=== Section Start ===

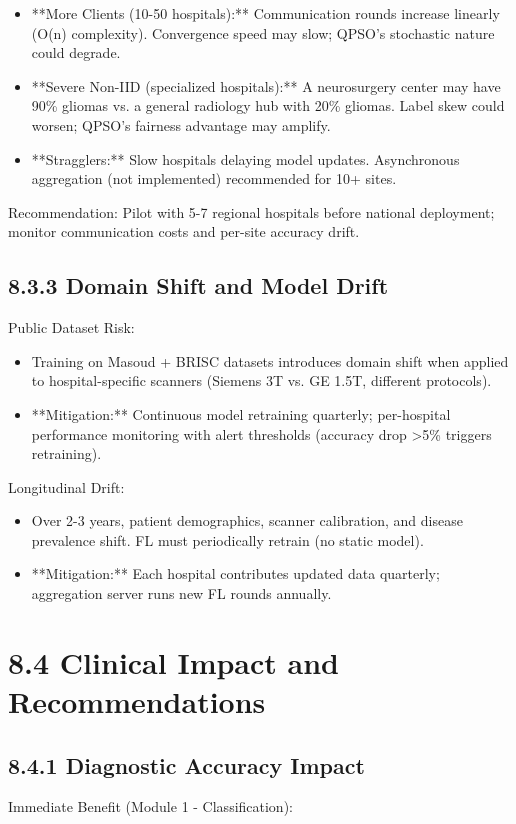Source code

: \begin{itemize}
  \item **More Clients (10-50 hospitals):** Communication rounds increase linearly (O(n) complexity). Convergence speed may slow; QPSO's stochastic nature could degrade.
  \item **Severe Non-IID (specialized hospitals):** A neurosurgery center may have 90\% gliomas vs. a general radiology hub with 20\% gliomas. Label skew could worsen; QPSO's fairness advantage may amplify.
  \item **Stragglers:** Slow hospitals delaying model updates. Asynchronous aggregation (not implemented) recommended for 10+ sites.
\end{itemize}

Recommendation: Pilot with 5-7 regional hospitals before national deployment; monitor communication costs and per-site accuracy drift.


\subsection{8.3.3 Domain Shift and Model Drift}
Public Dataset Risk:

\begin{itemize}
  \item Training on Masoud + BRISC datasets introduces domain shift when applied to hospital-specific scanners (Siemens 3T vs. GE 1.5T, different protocols).
  \item **Mitigation:** Continuous model retraining quarterly; per-hospital performance monitoring with alert thresholds (accuracy drop >5\% triggers retraining).
\end{itemize}

Longitudinal Drift:

\begin{itemize}
  \item Over 2-3 years, patient demographics, scanner calibration, and disease prevalence shift. FL must periodically retrain (no static model).
  \item **Mitigation:** Each hospital contributes updated data quarterly; aggregation server runs new FL rounds annually.
\end{itemize}


\section{8.4 Clinical Impact and Recommendations}

\subsection{8.4.1 Diagnostic Accuracy Impact}
Immediate Benefit (Module 1 - Classification):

=== Section End ===

__TASK DIRECTIONS__: In the records above, retype exactly the lines from the one with "FL rounds annually." through the last one.

__WORKED SOLUTION__:
  \item **Mitigation:** Each hospital contributes updated data quarterly; aggregation server runs new FL rounds annually.
\end{itemize}


\section{8.4 Clinical Impact and Recommendations}

\subsection{8.4.1 Diagnostic Accuracy Impact}
Immediate Benefit (Module 1 - Classification):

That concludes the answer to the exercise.